[Data extracted from a collection]

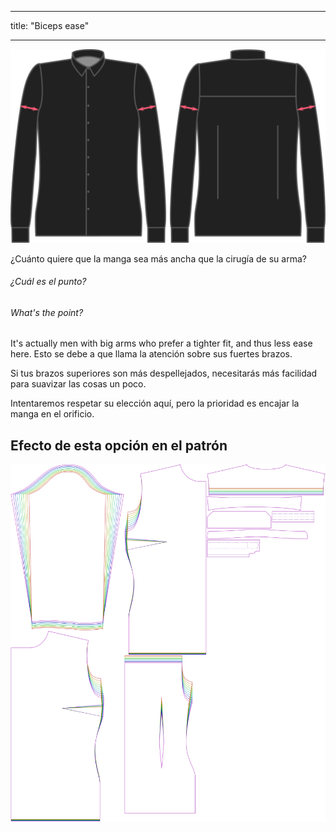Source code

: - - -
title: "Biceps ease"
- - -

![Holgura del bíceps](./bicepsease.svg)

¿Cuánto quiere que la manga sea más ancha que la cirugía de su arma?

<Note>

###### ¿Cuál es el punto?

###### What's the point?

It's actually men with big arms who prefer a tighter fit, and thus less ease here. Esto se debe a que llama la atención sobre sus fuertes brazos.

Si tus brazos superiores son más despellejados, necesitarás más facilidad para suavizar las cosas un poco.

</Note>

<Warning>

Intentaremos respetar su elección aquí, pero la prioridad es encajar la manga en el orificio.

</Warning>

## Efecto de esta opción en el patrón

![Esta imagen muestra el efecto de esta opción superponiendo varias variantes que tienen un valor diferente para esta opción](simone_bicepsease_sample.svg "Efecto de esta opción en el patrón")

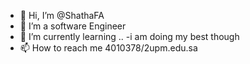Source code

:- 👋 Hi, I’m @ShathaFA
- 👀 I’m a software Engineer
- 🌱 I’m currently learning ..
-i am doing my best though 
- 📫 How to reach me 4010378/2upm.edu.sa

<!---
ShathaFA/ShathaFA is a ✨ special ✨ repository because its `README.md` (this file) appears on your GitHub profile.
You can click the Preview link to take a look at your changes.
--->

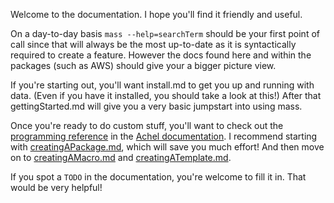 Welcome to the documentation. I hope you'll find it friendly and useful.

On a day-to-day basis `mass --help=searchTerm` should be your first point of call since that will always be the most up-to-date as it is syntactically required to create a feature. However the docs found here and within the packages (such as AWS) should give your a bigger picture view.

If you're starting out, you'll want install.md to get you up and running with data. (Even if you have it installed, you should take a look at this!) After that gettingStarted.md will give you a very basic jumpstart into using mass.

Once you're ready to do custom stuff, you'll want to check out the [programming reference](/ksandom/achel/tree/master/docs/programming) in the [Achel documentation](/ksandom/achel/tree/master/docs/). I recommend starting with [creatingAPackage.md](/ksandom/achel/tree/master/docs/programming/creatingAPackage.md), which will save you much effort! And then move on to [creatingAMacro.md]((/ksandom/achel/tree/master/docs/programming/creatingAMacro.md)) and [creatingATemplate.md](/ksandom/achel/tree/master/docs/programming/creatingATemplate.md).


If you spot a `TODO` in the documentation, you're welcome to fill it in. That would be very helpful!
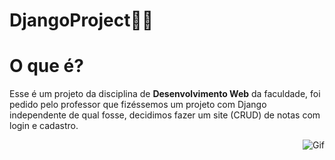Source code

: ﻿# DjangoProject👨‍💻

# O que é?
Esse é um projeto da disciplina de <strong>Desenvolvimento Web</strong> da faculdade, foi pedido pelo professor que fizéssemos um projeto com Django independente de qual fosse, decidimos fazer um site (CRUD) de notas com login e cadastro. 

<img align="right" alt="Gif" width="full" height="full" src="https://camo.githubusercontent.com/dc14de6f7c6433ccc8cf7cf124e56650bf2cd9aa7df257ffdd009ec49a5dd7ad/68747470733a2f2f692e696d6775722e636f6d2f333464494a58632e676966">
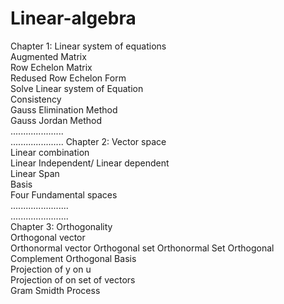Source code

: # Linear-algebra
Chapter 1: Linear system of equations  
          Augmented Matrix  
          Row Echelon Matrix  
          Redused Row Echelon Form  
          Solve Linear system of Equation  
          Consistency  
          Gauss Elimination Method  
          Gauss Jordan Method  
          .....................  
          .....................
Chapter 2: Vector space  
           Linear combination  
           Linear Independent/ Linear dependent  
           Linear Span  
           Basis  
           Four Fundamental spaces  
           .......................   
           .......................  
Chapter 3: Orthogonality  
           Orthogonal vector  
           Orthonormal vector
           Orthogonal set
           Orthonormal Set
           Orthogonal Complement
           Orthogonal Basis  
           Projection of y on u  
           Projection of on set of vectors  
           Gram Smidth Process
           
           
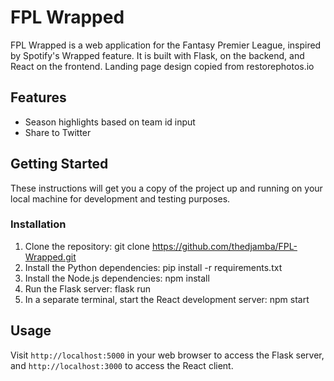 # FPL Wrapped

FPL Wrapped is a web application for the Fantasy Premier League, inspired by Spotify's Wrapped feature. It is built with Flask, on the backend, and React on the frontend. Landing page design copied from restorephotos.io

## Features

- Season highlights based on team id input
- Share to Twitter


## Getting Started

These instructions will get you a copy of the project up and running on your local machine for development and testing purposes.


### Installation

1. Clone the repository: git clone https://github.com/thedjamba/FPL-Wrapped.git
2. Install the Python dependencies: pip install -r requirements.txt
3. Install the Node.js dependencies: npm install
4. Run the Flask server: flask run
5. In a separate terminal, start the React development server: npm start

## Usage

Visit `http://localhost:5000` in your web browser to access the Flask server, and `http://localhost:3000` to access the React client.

* **What you will do**
What is needed is an exact repetition of every line from the line with "# FPL Wrapped" to the end of the data above, both ends included, with no pictures.

* **Output for this task**
 # FPL Wrapped

FPL Wrapped is a web application for the Fantasy Premier League, inspired by Spotify's Wrapped feature. It is built with Flask, on the backend, and React on the frontend. Landing page design copied from restorephotos.io

## Features

- Season highlights based on team id input
- Share to Twitter


## Getting Started

These instructions will get you a copy of the project up and running on your local machine for development and testing purposes.


### Installation

1. Clone the repository: git clone https://github.com/thedjamba/FPL-Wrapped.git
2. Install the Python dependencies: pip install -r requirements.txt
3. Install the Node.js dependencies: npm install
4. Run the Flask server: flask run
5. In a separate terminal, start the React development server: npm start

## Usage

Visit `http://localhost:5000` in your web browser to access the Flask server, and `http://localhost:3000` to access the React client.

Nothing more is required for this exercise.